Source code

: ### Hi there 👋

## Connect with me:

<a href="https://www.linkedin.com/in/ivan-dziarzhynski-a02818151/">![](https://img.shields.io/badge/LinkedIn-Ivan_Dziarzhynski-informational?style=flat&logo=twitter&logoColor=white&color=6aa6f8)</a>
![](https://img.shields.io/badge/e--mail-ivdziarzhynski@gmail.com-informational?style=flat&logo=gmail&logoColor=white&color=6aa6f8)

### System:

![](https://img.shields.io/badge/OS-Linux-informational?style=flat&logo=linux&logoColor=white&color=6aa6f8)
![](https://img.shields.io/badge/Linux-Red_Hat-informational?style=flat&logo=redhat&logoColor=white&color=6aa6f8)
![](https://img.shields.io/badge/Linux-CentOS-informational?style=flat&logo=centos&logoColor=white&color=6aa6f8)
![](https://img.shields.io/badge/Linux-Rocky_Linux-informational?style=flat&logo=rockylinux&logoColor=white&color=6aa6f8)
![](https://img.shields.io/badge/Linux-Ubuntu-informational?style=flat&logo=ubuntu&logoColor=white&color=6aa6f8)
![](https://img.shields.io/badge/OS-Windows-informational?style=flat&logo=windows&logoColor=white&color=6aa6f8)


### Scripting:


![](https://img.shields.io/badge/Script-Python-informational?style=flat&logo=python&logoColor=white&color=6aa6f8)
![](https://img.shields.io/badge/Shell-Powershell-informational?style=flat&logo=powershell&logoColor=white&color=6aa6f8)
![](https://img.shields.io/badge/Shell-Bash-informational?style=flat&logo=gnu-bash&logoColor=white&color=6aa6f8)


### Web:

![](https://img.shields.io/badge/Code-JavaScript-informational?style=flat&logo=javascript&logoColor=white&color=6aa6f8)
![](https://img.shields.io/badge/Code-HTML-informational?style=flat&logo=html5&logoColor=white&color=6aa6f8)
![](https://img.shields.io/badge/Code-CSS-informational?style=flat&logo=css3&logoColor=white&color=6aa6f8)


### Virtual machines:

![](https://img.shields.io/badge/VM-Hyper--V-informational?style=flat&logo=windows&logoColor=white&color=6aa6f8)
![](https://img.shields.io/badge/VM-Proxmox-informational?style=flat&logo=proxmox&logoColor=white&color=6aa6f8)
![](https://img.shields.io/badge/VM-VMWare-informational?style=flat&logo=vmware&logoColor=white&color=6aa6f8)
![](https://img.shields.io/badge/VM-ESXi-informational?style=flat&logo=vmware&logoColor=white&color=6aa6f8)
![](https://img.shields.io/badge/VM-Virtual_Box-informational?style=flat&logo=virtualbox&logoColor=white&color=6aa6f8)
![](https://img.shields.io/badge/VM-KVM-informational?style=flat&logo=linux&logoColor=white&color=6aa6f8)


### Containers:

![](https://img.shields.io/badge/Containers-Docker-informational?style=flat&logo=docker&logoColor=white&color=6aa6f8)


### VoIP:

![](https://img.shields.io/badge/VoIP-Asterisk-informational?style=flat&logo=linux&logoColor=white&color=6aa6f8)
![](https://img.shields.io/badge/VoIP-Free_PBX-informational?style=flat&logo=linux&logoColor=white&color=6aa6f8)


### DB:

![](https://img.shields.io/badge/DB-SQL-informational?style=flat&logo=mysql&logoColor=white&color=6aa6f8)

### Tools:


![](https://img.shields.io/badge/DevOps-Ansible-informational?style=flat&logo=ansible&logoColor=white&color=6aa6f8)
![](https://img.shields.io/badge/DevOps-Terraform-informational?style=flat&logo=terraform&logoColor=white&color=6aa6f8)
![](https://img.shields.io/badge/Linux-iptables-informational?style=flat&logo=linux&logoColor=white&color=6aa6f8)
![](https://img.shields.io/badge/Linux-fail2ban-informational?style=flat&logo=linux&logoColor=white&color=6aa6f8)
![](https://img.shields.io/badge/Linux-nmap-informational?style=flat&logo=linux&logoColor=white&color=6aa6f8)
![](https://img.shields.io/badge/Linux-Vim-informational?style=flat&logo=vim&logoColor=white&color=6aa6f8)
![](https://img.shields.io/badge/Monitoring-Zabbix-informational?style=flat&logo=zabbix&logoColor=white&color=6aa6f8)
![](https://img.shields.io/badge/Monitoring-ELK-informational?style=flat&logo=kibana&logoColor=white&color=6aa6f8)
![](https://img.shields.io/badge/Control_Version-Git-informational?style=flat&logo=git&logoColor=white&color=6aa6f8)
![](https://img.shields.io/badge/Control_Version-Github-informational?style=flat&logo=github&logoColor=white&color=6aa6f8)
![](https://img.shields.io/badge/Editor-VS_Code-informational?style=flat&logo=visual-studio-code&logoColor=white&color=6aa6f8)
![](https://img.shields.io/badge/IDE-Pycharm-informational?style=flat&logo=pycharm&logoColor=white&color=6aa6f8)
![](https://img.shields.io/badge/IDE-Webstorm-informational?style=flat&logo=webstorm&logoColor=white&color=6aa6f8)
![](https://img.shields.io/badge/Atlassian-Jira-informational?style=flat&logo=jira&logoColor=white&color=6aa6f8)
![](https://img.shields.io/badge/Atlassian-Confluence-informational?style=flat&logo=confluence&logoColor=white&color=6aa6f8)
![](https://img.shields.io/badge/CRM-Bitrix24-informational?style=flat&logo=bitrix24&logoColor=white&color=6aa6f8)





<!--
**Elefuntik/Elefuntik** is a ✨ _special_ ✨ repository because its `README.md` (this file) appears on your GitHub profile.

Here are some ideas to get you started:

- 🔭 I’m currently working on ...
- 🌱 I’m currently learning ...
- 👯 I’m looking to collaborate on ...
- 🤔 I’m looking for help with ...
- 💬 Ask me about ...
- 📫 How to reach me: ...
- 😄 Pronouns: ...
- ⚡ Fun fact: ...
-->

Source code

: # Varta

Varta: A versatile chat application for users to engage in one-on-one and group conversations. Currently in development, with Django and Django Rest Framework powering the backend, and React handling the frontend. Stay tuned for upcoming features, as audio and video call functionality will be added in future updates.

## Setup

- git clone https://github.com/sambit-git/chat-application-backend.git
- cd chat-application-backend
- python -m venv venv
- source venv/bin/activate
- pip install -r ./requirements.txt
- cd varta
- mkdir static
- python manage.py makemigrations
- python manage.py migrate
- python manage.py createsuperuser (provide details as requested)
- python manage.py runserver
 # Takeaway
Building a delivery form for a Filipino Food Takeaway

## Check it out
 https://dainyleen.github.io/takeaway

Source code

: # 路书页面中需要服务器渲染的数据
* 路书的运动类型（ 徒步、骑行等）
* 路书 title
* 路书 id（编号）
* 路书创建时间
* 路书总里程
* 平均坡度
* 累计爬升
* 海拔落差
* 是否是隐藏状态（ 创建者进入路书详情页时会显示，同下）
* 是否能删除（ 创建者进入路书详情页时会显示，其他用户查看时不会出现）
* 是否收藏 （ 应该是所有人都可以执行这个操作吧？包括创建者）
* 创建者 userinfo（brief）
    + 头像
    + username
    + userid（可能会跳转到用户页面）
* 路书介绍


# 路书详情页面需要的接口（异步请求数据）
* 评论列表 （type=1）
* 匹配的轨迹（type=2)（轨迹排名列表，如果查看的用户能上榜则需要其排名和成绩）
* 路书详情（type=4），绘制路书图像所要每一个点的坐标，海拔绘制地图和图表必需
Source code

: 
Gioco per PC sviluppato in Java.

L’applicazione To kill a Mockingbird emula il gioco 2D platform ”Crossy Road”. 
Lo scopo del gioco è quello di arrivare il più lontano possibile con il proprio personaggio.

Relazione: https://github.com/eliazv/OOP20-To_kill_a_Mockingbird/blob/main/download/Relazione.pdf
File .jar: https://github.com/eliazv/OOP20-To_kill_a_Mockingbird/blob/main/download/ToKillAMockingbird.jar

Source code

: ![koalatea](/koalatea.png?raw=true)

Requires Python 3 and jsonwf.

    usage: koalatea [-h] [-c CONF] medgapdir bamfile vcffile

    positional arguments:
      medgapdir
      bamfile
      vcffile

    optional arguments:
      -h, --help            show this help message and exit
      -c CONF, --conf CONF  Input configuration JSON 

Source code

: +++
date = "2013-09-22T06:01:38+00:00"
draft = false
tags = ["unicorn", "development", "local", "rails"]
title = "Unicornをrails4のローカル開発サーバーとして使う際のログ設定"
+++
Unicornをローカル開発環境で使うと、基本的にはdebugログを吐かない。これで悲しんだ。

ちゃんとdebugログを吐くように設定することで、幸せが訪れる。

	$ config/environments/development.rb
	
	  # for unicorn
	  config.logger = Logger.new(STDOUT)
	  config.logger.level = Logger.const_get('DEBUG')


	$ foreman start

+ + + + + + +

- **Task to carry out**:
Your answer should hold the line with "usage: koalatea [-h]" and each line after it to the end of the data, retyped exactly. Include no other lines.

- **Solution for this exercise**:
    usage: koalatea [-h] [-c CONF] medgapdir bamfile vcffile

    positional arguments:
      medgapdir
      bamfile
      vcffile

    optional arguments:
      -h, --help            show this help message and exit
      -c CONF, --conf CONF  Input configuration JSON 

Source code

: +++
date = "2013-09-22T06:01:38+00:00"
draft = false
tags = ["unicorn", "development", "local", "rails"]
title = "Unicornをrails4のローカル開発サーバーとして使う際のログ設定"
+++
Unicornをローカル開発環境で使うと、基本的にはdebugログを吐かない。これで悲しんだ。

ちゃんとdebugログを吐くように設定することで、幸せが訪れる。

	$ config/environments/development.rb
	
	  # for unicorn
	  config.logger = Logger.new(STDOUT)
	  config.logger.level = Logger.const_get('DEBUG')


	$ foreman start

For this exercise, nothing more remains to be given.